I'm bringing my favorite guitar with me to Korea. When I lived there in 2009 I decided against bringing my Gibson with me and regretted it.

I've bought a custom built road case for the flight. Barring an extreme disaster, she should arrive undamaged. Her sound board is drying out so I bought a humidifier (one of those cheap sponge types that you put in the case). I know that you need to loosen the strings before getting on the flight so that the neck doesn't snap.

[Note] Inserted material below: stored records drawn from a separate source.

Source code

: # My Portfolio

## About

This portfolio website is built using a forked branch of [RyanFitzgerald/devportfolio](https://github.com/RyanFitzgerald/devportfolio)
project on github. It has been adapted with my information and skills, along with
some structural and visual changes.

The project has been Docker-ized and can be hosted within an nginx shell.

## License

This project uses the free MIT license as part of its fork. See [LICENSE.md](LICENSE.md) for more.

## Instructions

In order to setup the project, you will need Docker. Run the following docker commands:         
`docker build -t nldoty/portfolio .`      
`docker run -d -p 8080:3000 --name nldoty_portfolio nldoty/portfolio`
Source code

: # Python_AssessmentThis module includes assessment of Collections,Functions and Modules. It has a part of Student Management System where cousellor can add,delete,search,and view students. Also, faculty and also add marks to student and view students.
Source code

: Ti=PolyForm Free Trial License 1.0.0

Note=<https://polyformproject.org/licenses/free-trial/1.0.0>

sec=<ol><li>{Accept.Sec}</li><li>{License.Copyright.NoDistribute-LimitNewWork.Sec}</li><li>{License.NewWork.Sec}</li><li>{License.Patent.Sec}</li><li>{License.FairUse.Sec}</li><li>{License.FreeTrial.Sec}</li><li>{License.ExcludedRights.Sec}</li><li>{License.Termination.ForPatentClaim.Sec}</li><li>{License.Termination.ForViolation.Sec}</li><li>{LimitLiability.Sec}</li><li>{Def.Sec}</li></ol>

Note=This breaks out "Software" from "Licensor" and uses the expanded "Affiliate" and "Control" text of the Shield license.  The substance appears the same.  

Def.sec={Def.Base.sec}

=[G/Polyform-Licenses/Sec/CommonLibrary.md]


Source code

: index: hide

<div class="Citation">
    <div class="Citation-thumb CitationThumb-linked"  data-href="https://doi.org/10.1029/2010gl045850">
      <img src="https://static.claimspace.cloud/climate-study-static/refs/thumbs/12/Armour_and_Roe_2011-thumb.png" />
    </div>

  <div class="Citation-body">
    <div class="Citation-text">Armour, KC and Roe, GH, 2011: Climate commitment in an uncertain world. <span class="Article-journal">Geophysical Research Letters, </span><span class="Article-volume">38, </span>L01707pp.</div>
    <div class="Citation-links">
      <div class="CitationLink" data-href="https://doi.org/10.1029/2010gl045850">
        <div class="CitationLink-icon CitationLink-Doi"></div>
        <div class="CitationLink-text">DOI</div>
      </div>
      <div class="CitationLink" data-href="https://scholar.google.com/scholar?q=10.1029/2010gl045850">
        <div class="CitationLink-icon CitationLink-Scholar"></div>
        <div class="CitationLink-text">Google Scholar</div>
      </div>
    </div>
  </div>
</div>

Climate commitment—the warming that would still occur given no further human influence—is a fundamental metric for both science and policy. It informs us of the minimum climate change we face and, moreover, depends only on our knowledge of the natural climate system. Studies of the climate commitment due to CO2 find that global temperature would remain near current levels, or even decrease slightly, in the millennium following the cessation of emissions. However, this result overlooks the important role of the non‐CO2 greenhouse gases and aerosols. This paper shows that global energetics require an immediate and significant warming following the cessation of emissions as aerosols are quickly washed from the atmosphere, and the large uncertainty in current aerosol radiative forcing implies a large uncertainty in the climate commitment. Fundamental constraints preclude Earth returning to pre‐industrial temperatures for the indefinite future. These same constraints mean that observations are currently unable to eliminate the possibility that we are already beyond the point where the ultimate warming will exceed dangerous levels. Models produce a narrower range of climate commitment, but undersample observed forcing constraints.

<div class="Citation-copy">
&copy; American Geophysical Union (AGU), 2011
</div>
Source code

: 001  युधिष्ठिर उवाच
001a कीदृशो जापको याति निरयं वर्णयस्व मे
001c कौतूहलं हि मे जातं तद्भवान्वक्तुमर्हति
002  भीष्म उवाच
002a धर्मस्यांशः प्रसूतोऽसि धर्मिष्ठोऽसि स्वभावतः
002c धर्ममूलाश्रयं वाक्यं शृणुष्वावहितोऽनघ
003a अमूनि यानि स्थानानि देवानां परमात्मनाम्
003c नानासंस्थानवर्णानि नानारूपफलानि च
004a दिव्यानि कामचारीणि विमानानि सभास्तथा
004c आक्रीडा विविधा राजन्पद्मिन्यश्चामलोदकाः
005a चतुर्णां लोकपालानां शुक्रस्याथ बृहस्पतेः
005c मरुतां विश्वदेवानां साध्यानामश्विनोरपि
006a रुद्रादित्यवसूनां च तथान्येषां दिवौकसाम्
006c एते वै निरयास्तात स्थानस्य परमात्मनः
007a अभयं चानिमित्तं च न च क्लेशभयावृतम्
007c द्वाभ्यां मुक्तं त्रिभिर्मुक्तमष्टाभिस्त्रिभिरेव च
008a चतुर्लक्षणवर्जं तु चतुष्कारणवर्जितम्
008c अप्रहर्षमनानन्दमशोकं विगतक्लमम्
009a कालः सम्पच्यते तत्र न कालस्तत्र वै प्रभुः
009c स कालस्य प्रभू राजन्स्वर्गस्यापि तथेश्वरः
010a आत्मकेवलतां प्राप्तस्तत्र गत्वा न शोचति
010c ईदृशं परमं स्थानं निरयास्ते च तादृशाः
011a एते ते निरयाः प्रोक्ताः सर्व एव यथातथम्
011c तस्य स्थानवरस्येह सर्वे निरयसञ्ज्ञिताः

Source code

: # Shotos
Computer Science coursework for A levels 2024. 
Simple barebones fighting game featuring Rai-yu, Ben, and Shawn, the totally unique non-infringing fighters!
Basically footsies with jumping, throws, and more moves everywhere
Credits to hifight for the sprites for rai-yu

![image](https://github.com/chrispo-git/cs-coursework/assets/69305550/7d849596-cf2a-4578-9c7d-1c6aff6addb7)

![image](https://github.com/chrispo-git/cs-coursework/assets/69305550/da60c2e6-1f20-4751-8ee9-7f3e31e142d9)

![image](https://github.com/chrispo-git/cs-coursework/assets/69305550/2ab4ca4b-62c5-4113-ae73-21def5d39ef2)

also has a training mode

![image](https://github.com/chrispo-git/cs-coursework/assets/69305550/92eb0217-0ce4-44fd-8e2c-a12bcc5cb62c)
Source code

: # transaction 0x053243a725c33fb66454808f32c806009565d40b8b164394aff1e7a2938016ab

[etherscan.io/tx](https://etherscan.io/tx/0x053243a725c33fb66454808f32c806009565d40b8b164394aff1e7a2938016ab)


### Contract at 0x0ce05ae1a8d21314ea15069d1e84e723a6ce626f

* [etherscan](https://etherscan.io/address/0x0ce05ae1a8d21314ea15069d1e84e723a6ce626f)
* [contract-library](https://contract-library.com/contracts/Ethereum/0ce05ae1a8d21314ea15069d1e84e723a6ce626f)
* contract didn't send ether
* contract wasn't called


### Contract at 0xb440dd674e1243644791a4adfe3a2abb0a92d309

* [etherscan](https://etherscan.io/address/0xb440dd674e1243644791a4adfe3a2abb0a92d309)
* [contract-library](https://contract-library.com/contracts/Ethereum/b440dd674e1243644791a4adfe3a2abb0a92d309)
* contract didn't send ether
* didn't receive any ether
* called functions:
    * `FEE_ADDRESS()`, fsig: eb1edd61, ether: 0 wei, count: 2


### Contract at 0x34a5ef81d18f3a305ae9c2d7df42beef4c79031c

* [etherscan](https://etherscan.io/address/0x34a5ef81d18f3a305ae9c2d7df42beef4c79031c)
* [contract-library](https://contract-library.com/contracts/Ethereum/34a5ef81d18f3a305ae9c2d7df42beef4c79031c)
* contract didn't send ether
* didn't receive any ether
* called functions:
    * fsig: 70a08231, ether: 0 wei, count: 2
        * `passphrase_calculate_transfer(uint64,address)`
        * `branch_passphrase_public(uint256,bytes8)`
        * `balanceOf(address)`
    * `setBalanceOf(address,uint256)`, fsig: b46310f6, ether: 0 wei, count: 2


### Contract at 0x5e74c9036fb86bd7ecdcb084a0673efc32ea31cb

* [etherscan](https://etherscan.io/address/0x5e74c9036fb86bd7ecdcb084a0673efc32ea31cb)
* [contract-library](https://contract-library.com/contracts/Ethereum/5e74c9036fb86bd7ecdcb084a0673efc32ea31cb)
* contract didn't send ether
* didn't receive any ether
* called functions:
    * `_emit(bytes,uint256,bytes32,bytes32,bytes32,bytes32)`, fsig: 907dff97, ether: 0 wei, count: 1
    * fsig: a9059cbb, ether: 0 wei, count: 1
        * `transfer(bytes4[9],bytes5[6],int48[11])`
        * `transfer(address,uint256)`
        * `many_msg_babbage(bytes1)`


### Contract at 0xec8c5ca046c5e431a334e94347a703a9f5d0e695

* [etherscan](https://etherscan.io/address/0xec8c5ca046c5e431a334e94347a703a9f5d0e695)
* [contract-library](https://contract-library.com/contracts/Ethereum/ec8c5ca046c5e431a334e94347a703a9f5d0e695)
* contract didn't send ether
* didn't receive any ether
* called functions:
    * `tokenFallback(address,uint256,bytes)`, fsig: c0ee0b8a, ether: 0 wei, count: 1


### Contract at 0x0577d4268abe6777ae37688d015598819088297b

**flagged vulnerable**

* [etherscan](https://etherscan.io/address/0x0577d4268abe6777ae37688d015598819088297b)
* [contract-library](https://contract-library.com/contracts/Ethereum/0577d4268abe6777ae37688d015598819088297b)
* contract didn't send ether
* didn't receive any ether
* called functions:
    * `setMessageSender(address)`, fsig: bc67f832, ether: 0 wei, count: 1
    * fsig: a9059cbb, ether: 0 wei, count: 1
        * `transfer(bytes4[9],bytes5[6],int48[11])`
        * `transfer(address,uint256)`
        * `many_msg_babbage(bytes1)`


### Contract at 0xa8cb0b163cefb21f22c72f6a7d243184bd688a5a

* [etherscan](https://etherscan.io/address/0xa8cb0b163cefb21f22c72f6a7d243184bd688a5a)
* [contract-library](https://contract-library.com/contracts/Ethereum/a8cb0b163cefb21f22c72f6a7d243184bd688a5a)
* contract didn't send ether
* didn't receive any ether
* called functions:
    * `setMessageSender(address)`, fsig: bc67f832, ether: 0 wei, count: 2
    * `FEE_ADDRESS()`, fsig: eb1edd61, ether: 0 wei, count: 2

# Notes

I guess I'm worried about the change in climate (Ottawa - cold and dryish to Seoul - warm and wetish). Having never traveled with an antique guitar before I'm not sure what needs to be done to keep her safe.

Any pointers?


Thanks


----------



## joey_capps (Dec 23, 2008)

Be sure to have it properly insured.


----------



## fredyfreeloader (Dec 11, 2010)

Two years ago I had a 1907 Gibson arch top restored, it looked fantastic, I transported it from Kamloops B. C. where the temperature was 38 C virtually no humidity to Vancouver B. C. 15 C you could call it 90 % humidity, this took about 4 hrs. The top cracked after we arrived here, not immediately but it did crack. I was told that this was a direct result of the drastic change in humidity and temperature, from hot and dry to cool and wet. Check with a local luthier or one of the guitar manufactures in Ontario as they ship basically around the world. Good luck I hope it all works out.


----------



## Mike MacLeod (Nov 27, 2006)

Humidity control is only good if you know what the numbers are, or if you can read your guitar. Be sure to get yourself a hygrometer. There is a wonderful book published by The Acoustic Guitar magazine (No Relation) called "The Acoustic Guitar Owner's Manual" I give a copy away to everyone who buys a high-end instrument from me. - which is almost all my customers. It explains humidity and many more things of interest to a serious enthusiast or professional. 

A tool is only good if you know what you are doing with it.


----------